RECORDS SHOWN
Content starts

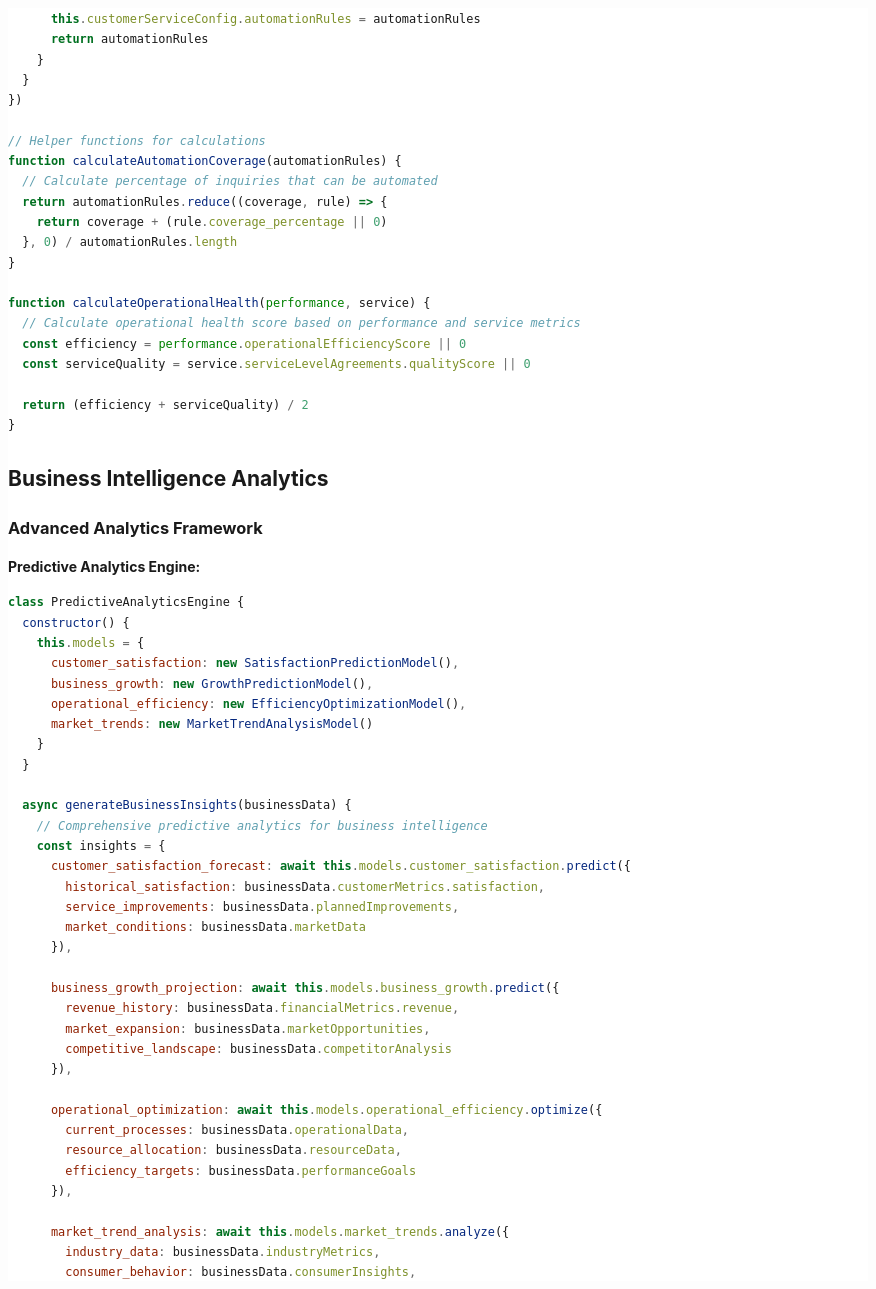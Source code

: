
 ```javascript
      this.customerServiceConfig.automationRules = automationRules
      return automationRules
    }
  }
})

// Helper functions for calculations
function calculateAutomationCoverage(automationRules) {
  // Calculate percentage of inquiries that can be automated
  return automationRules.reduce((coverage, rule) => {
    return coverage + (rule.coverage_percentage || 0)
  }, 0) / automationRules.length
}

function calculateOperationalHealth(performance, service) {
  // Calculate operational health score based on performance and service metrics
  const efficiency = performance.operationalEfficiencyScore || 0
  const serviceQuality = service.serviceLevelAgreements.qualityScore || 0
  
  return (efficiency + serviceQuality) / 2
}
```

## Business Intelligence Analytics

### Advanced Analytics Framework

**Predictive Analytics Engine:**
```javascript
class PredictiveAnalyticsEngine {
  constructor() {
    this.models = {
      customer_satisfaction: new SatisfactionPredictionModel(),
      business_growth: new GrowthPredictionModel(),
      operational_efficiency: new EfficiencyOptimizationModel(),
      market_trends: new MarketTrendAnalysisModel()
    }
  }
  
  async generateBusinessInsights(businessData) {
    // Comprehensive predictive analytics for business intelligence
    const insights = {
      customer_satisfaction_forecast: await this.models.customer_satisfaction.predict({
        historical_satisfaction: businessData.customerMetrics.satisfaction,
        service_improvements: businessData.plannedImprovements,
        market_conditions: businessData.marketData
      }),
      
      business_growth_projection: await this.models.business_growth.predict({
        revenue_history: businessData.financialMetrics.revenue,
        market_expansion: businessData.marketOpportunities,
        competitive_landscape: businessData.competitorAnalysis
      }),
      
      operational_optimization: await this.models.operational_efficiency.optimize({
        current_processes: businessData.operationalData,
        resource_allocation: businessData.resourceData,
        efficiency_targets: businessData.performanceGoals
      }),
      
      market_trend_analysis: await this.models.market_trends.analyze({
        industry_data: businessData.industryMetrics,
        consumer_behavior: businessData.consumerInsights,
```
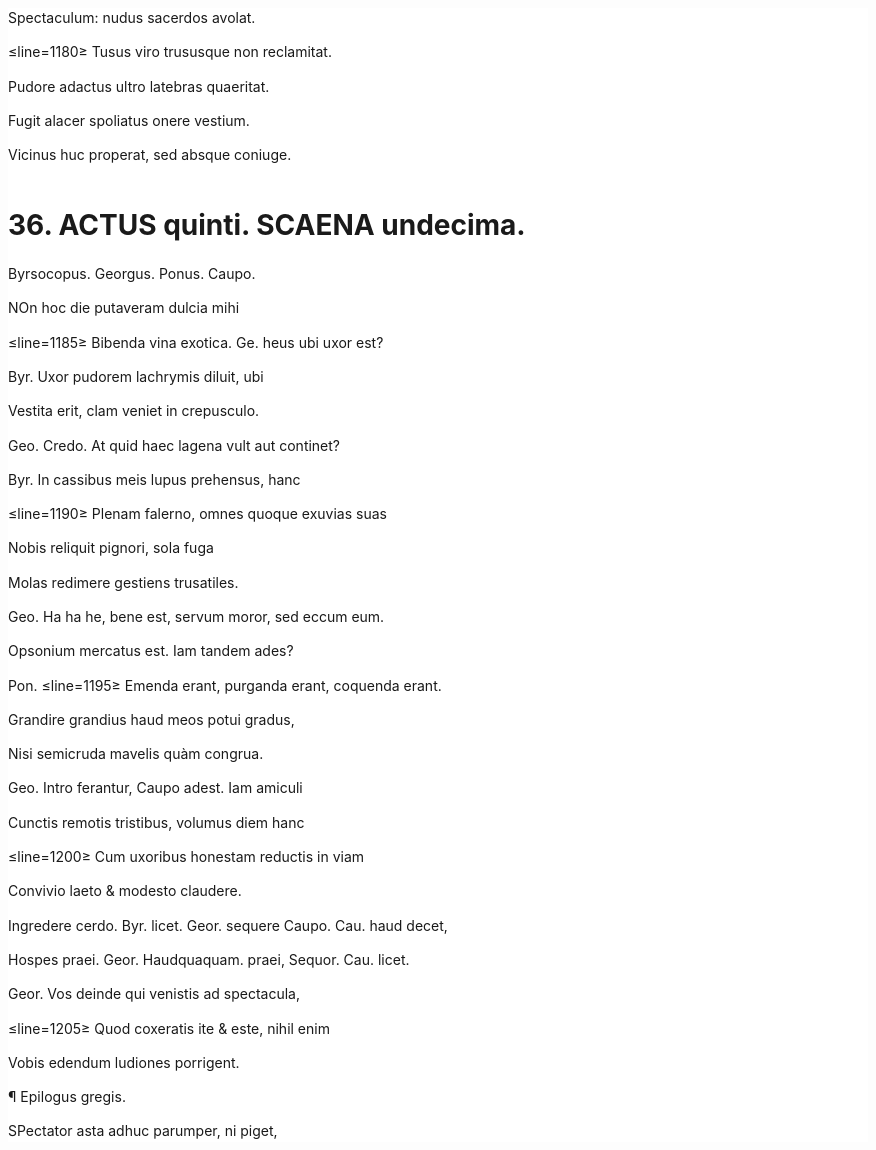 Spectaculum: nudus sacerdos avolat.

≤line=1180≥ Tusus viro trususque non reclamitat.

Pudore adactus ultro latebras quaeritat.

Fugit alacer spoliatus onere vestium.

Vicinus huc properat, sed absque coniuge.

# 36. ACTUS quinti. SCAENA undecima.

Byrsocopus. Georgus. Ponus. Caupo.

NOn hoc die putaveram dulcia mihi

≤line=1185≥ Bibenda vina exotica. Ge. heus ubi uxor est?

Byr. Uxor pudorem lachrymis diluit, ubi

Vestita erit, clam veniet in crepusculo.

Geo. Credo. At quid haec lagena vult aut continet?

Byr. In cassibus meis lupus prehensus, hanc

≤line=1190≥ Plenam falerno, omnes quoque exuvias suas

Nobis reliquit pignori, sola fuga

Molas redimere gestiens trusatiles.

Geo. Ha ha he, bene est, servum moror, sed eccum eum.

Opsonium mercatus est. Iam tandem ades?

Pon. ≤line=1195≥ Emenda erant, purganda erant, coquenda erant.

Grandire grandius haud meos potui gradus,

Nisi semicruda mavelis quàm congrua.

Geo. Intro ferantur, Caupo adest. Iam amiculi

Cunctis remotis tristibus, volumus diem hanc

≤line=1200≥ Cum uxoribus honestam reductis in viam

Convivio laeto & modesto claudere.

Ingredere cerdo. Byr. licet. Geor. sequere Caupo. Cau. haud decet,

Hospes praei. Geor. Haudquaquam. praei, Sequor. Cau. licet.

Geor. Vos deinde qui venistis ad spectacula,

≤line=1205≥ Quod coxeratis ite & este, nihil enim

Vobis edendum ludiones porrigent.

¶ Epilogus gregis.

SPectator asta adhuc parumper, ni piget,
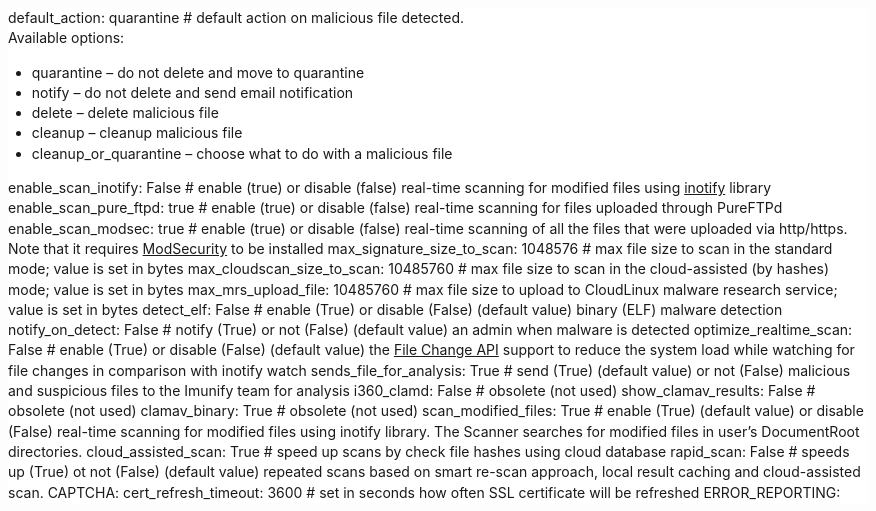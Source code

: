 <tr><td><span class="notranslate">default_action: quarantine</span></td>
<td># default action on malicious file detected.<br>
Available options:
<ul><li><span class="notranslate">quarantine</span> – do not delete and move to quarantine</li>
<li><span class="notranslate">notify</span> – do not delete and send email notification</li>
<li><span class="notranslate">delete</span> – delete malicious file</li>
<li><span class="notranslate">cleanup</span> – cleanup malicious file</li>
<li><span class="notranslate">cleanup_or_quarantine</span> – choose what to do with a malicious file</li></ul></td></tr>
<tr><td><span class="notranslate">enable_scan_inotify: False</span></td>
<td># enable (<span class="notranslate">true</span>) or disable (<span class="notranslate">false</span>) real-time scanning for modified files using <a href="https://en.wikipedia.org/wiki/Inotify" target="_blank">inotify</a> library</td></tr>
<tr><td><span class="notranslate">enable_scan_pure_ftpd: true</span></td>
<td># enable (<span class="notranslate">true</span>) or disable (<span class="notranslate">false</span>) real-time scanning for files uploaded through PureFTPd</td></tr>
<tr><td><span class="notranslate">enable_scan_modsec: true</span></td>
<td>#  enable (<span class="notranslate">true</span>) or disable (<span class="notranslate">false</span>) real-time scanning of all the files
that were uploaded via http/https. Note that it requires <a href="https://modsecurity.org" target="_blank">ModSecurity</a> to be installed</td></tr>
<tr><td><span class="notranslate">max_signature_size_to_scan: 1048576</span></td>
<td># max file size to scan in the standard mode; value is set in bytes</td></tr>
<tr><td><span class="notranslate">max_cloudscan_size_to_scan: 10485760</span></td>
<td># max file size to scan in the cloud-assisted (by hashes) mode; value is set in bytes</td></tr>
<tr><td><span class="notranslate">max_mrs_upload_file: 10485760</span></td>
<td># max file size to upload to CloudLinux malware research service; value is set in bytes</td></tr>
<tr><td><span class="notranslate">detect_elf: False</span></td>
<td># enable (<span class="notranslate">True</span>) or disable (<span class="notranslate">False</span>) (default value) binary (ELF) malware detection</td></tr>
<tr><td><span class="notranslate">notify_on_detect: False</span></td>
<td># notify (<span class="notranslate">True</span>) or not (<span class="notranslate">False</span>) (default value) an admin when malware is detected</td></tr>
<tr><td><span class="notranslate">optimize_realtime_scan: False</span></td>
<td># enable (<span class="notranslate">True</span>) or disable (<span class="notranslate">False</span>) (default value) the  <a href="https://docs.cloudlinux.com/cloudlinux_os_kernel/#file-change-api" target="_blank">File Change API</a> support to reduce the system load while watching for file changes in comparison with inotify watch</td></tr>
<tr><td><span class="notranslate">sends_file_for_analysis: True</span></td>
<td># send (<span class="notranslate">True</span>) (default value) or not (<span class="notranslate">False</span>) malicious and suspicious files to the Imunify team for analysis</td></tr>
<tr><td><span class="notranslate">i360_clamd: False</span></td>
<td># obsolete (not used)</td></tr>
<tr><td><span class="notranslate">show_clamav_results: False</span></td>
<td># obsolete (not used)</td></tr>
<tr><td><span class="notranslate">clamav_binary: True</span></td>
<td># obsolete (not used)</td></tr>
<tr><td><span class="notranslate">scan_modified_files: True</span></td>
<td># enable (<span class="notranslate">True</span>) (default value) or disable (<span class="notranslate">False</span>) real-time scanning for modified files using inotify library. The Scanner searches for modified files in user’s DocumentRoot directories.</td></tr>
<tr><td><span class="notranslate">cloud_assisted_scan: True</span></td>
<td># speed up scans by check file hashes using cloud database</td></tr>
<tr><td><span class="notranslate">rapid_scan: False</span></td>
<td># speeds up (<span class="notranslate">True</span>) ot not (<span class="notranslate">False</span>) (default value) repeated scans based on smart re-scan approach, local result caching and cloud-assisted scan.</td></tr>
<tr>
<th colspan="2" align="left"><span class="notranslate">CAPTCHA:</span></th></tr>
<tr><td><span class="notranslate">cert_refresh_timeout: 3600</span></td>
<td># set in seconds how often SSL certificate will be refreshed</td></tr>
<tr>
<th colspan="2" align="left"><span class="notranslate">ERROR_REPORTING:</span></th></tr>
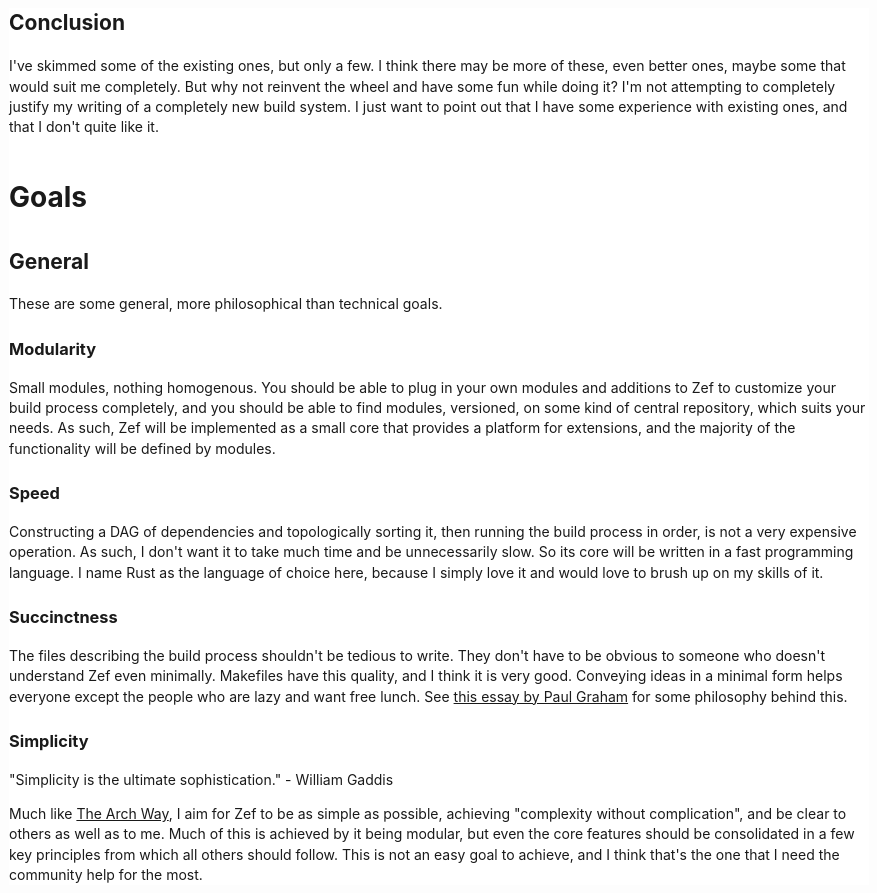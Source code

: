 ## Conclusion

I've skimmed some of the existing ones, but only a few. I think there may be
more of these, even better ones, maybe some that would suit me completely. But
why not reinvent the wheel and have some fun while doing it? I'm not attempting
to completely justify my writing of a completely new build system. I just want
to point out that I have some experience with existing ones, and that I don't
quite like it.

# Goals

## General 

These are some general, more philosophical than technical goals.

### Modularity

Small modules, nothing homogenous. You should be able to plug in your own
modules and additions to Zef to customize your build process completely, and you
should be able to find modules, versioned, on some kind of central repository,
which suits your needs. As such, Zef will be implemented as a small core that
provides a platform for extensions, and the majority of the functionality will
be defined by modules.

### Speed

Constructing a DAG of dependencies and topologically sorting it, then running
the build process in order, is not a very expensive operation. As such, I don't
want it to take much time and be unnecessarily slow. So its core will be written
in a fast programming language. I name Rust as the language of choice here,
because I simply love it and would love to brush up on my skills of it.

### Succinctness

The files describing the build process shouldn't be tedious to write. They don't
have to be obvious to someone who doesn't understand Zef even minimally.
Makefiles have this quality, and I think it is very good. Conveying ideas in a
minimal form helps everyone except the people who are lazy and want free lunch.
See [this essay by Paul Graham][2] for some philosophy behind this.

[2]: http://www.paulgraham.com/power.html

### Simplicity

"Simplicity is the ultimate sophistication." - William Gaddis

Much like [The Arch Way][3], I aim for Zef to be as simple as possible,
achieving "complexity without complication", and be clear to others as well as to
me. Much of this is achieved by it being modular, but even the core features
should be consolidated in a few key principles from which all others should
follow. This is not an easy goal to achieve, and I think that's the one that I
need the community help for the most.


[1]: https://stackoverflow.com/questions/12017580/c-build-systems-what-to-use
[3]: https://wiki.archlinux.org/index.php/The_Arch_Way
[4]: https://github.com/logicchains/LPATHBench/blob/master/writeup.md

Content ends

TASK
All lines of the data above that include the word "would" must be shown.

WORKED SOLUTION
more of these, even better ones, maybe some that would suit me completely. But
because I simply love it and would love to brush up on my skills of it.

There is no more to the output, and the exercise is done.